Dataset entries

--

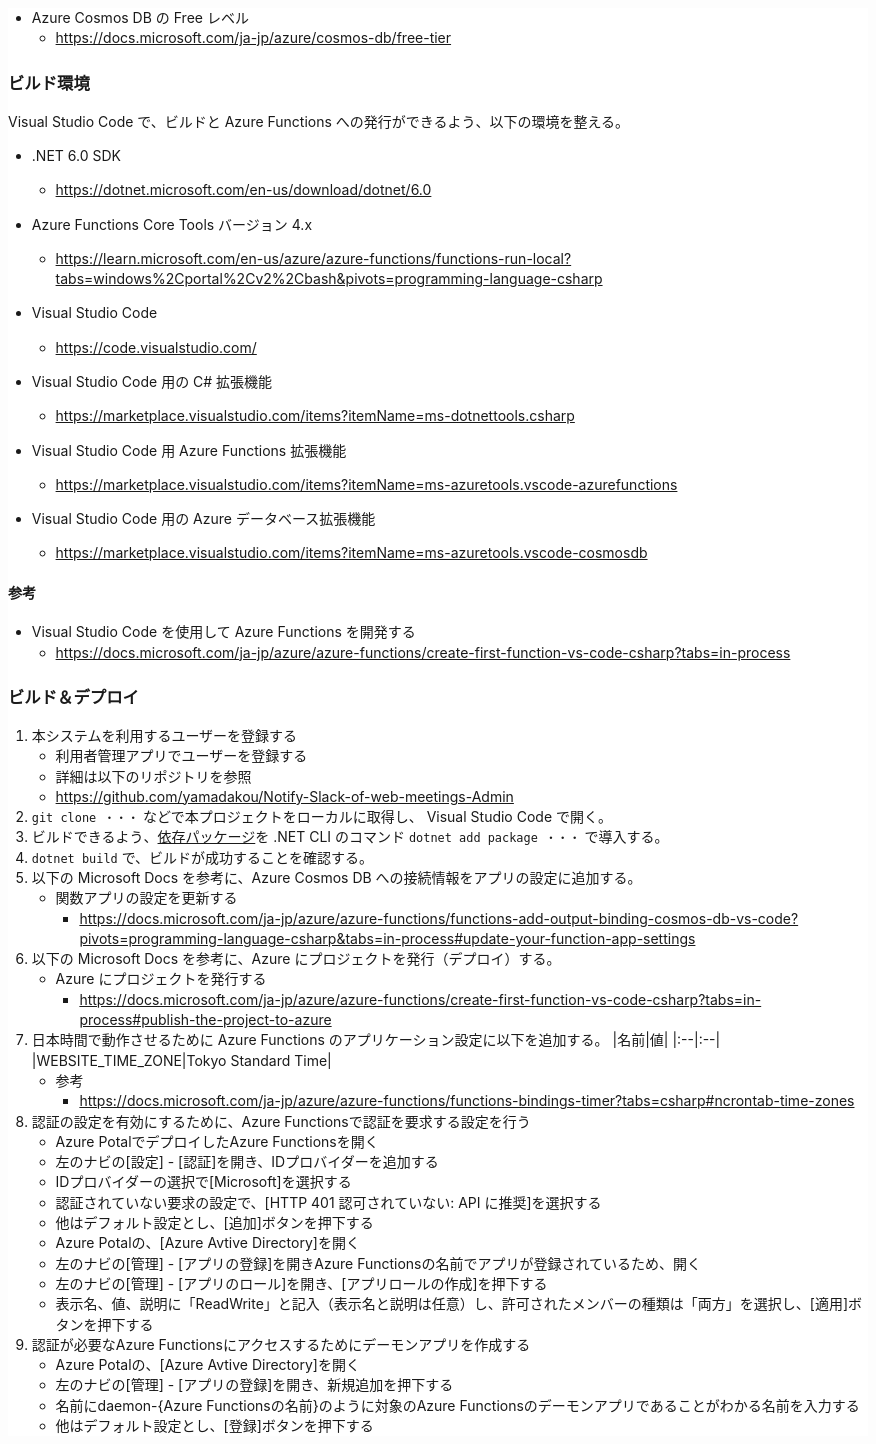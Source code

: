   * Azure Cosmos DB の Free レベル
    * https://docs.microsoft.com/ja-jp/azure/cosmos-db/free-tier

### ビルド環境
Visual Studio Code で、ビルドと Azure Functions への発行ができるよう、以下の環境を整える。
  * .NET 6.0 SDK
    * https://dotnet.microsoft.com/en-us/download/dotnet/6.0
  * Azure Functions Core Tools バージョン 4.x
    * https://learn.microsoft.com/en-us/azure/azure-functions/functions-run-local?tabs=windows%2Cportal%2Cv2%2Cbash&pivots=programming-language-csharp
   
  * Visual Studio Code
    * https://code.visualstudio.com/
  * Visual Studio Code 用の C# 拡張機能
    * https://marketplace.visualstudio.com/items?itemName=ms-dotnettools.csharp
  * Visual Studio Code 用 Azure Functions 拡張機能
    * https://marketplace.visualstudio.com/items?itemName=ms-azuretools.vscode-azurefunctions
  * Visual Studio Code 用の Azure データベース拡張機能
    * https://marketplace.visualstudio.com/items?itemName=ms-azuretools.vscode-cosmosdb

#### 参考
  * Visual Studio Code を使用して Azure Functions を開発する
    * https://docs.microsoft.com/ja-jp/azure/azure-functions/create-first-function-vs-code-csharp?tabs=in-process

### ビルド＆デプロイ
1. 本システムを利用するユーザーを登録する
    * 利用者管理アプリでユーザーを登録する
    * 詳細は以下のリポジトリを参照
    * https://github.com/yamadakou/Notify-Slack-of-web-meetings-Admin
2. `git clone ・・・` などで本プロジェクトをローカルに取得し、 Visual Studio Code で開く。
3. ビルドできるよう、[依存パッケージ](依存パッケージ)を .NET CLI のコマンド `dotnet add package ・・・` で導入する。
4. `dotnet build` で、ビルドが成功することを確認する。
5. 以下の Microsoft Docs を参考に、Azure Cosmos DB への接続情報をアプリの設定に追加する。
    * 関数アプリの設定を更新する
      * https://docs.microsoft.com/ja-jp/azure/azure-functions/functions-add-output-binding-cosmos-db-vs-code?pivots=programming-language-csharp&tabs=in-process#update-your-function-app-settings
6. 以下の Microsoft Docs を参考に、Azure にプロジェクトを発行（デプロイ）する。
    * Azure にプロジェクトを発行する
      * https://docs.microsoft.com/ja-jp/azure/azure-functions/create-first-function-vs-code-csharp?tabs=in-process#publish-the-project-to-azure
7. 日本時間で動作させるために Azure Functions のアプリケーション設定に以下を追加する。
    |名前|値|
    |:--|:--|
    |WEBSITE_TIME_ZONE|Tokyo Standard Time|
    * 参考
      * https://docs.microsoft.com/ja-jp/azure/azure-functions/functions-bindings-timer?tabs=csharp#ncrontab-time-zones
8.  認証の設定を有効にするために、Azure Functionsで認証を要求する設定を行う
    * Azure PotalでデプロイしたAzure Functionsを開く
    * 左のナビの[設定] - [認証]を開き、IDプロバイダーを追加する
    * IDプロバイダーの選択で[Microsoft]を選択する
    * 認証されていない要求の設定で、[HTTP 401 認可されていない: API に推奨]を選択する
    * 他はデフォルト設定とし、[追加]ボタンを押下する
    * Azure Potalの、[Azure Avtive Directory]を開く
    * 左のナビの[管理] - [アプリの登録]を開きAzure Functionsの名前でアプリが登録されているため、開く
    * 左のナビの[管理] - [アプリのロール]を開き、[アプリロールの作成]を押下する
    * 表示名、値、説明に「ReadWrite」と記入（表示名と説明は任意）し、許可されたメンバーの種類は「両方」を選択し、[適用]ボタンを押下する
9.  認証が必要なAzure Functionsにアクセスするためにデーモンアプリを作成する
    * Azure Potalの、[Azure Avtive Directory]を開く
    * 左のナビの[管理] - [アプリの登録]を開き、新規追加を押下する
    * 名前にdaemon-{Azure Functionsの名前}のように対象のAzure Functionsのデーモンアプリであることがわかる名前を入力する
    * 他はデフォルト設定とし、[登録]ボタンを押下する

--

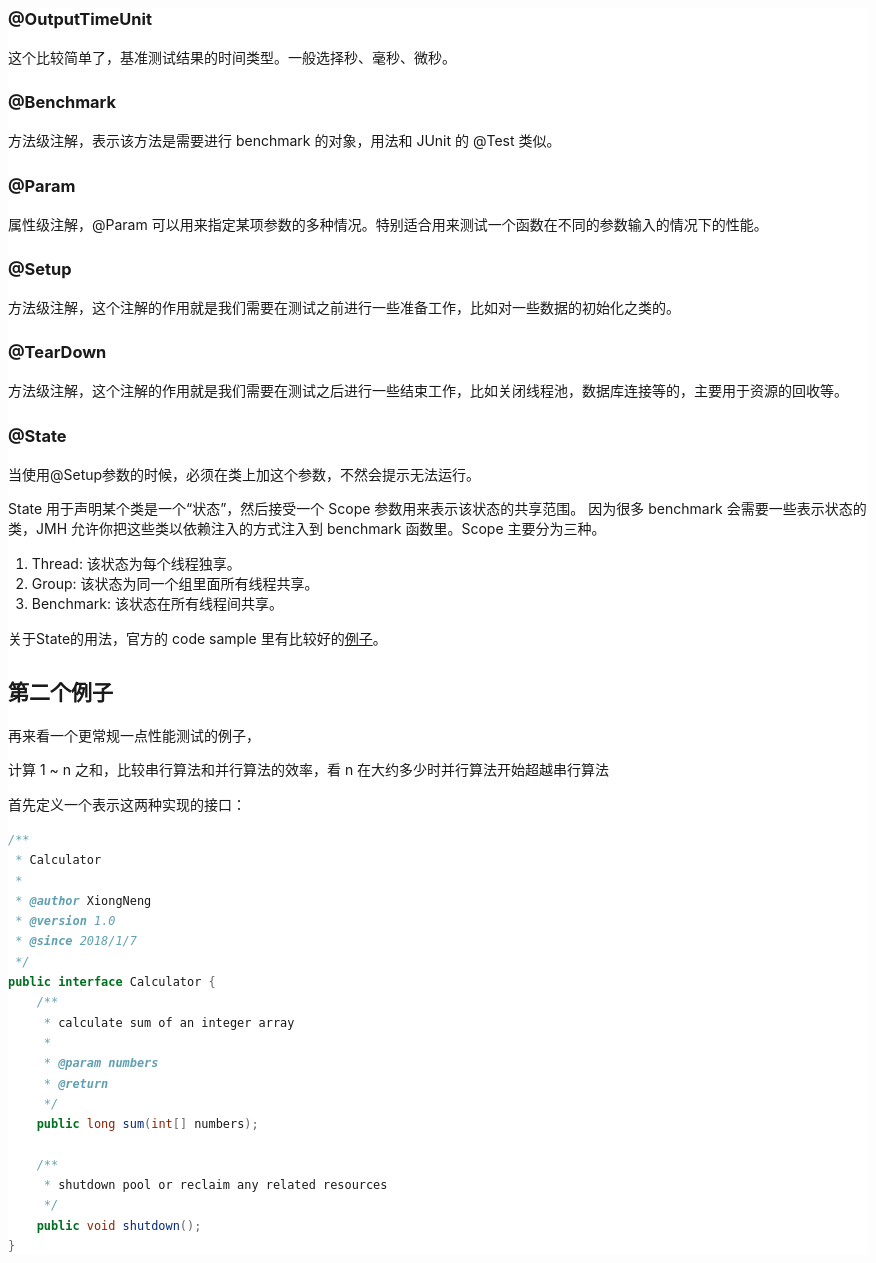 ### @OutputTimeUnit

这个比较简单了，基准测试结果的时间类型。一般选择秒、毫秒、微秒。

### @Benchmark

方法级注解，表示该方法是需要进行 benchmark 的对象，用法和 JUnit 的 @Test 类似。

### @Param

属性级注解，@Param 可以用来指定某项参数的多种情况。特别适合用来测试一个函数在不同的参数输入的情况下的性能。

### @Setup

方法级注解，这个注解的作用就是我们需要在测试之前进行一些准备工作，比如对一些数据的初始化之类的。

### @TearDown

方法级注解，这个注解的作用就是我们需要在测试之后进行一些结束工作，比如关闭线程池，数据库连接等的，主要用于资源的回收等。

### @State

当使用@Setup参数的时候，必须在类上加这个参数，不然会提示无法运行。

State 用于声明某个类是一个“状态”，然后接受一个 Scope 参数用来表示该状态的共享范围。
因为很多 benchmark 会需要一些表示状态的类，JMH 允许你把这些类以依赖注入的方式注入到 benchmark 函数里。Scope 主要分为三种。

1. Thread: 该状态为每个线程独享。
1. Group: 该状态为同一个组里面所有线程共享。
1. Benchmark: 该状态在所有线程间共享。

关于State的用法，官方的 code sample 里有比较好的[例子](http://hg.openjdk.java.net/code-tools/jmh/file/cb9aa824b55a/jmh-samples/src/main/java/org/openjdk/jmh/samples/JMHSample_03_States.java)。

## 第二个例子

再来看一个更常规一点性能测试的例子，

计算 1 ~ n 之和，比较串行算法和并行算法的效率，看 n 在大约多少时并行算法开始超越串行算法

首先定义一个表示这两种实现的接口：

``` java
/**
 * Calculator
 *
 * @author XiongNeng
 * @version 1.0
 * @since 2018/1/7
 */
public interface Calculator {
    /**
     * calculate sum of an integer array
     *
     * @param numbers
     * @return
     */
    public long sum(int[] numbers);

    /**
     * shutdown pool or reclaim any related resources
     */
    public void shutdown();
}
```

--

*Directions*:
In the entries above, one line contains "5. 以下の Microsoft" and another contains "左のナビの[管理] - [アプリの登録]を開き、新規追加を押下する". Reproduce exactly those two lines and the lines between them, nothing else.

*Result below*:
5. 以下の Microsoft Docs を参考に、Azure Cosmos DB への接続情報をアプリの設定に追加する。
    * 関数アプリの設定を更新する
      * https://docs.microsoft.com/ja-jp/azure/azure-functions/functions-add-output-binding-cosmos-db-vs-code?pivots=programming-language-csharp&tabs=in-process#update-your-function-app-settings
6. 以下の Microsoft Docs を参考に、Azure にプロジェクトを発行（デプロイ）する。
    * Azure にプロジェクトを発行する
      * https://docs.microsoft.com/ja-jp/azure/azure-functions/create-first-function-vs-code-csharp?tabs=in-process#publish-the-project-to-azure
7. 日本時間で動作させるために Azure Functions のアプリケーション設定に以下を追加する。
    |名前|値|
    |:--|:--|
    |WEBSITE_TIME_ZONE|Tokyo Standard Time|
    * 参考
      * https://docs.microsoft.com/ja-jp/azure/azure-functions/functions-bindings-timer?tabs=csharp#ncrontab-time-zones
8.  認証の設定を有効にするために、Azure Functionsで認証を要求する設定を行う
    * Azure PotalでデプロイしたAzure Functionsを開く
    * 左のナビの[設定] - [認証]を開き、IDプロバイダーを追加する
    * IDプロバイダーの選択で[Microsoft]を選択する
    * 認証されていない要求の設定で、[HTTP 401 認可されていない: API に推奨]を選択する
    * 他はデフォルト設定とし、[追加]ボタンを押下する
    * Azure Potalの、[Azure Avtive Directory]を開く
    * 左のナビの[管理] - [アプリの登録]を開きAzure Functionsの名前でアプリが登録されているため、開く
    * 左のナビの[管理] - [アプリのロール]を開き、[アプリロールの作成]を押下する
    * 表示名、値、説明に「ReadWrite」と記入（表示名と説明は任意）し、許可されたメンバーの種類は「両方」を選択し、[適用]ボタンを押下する
9.  認証が必要なAzure Functionsにアクセスするためにデーモンアプリを作成する
    * Azure Potalの、[Azure Avtive Directory]を開く
    * 左のナビの[管理] - [アプリの登録]を開き、新規追加を押下する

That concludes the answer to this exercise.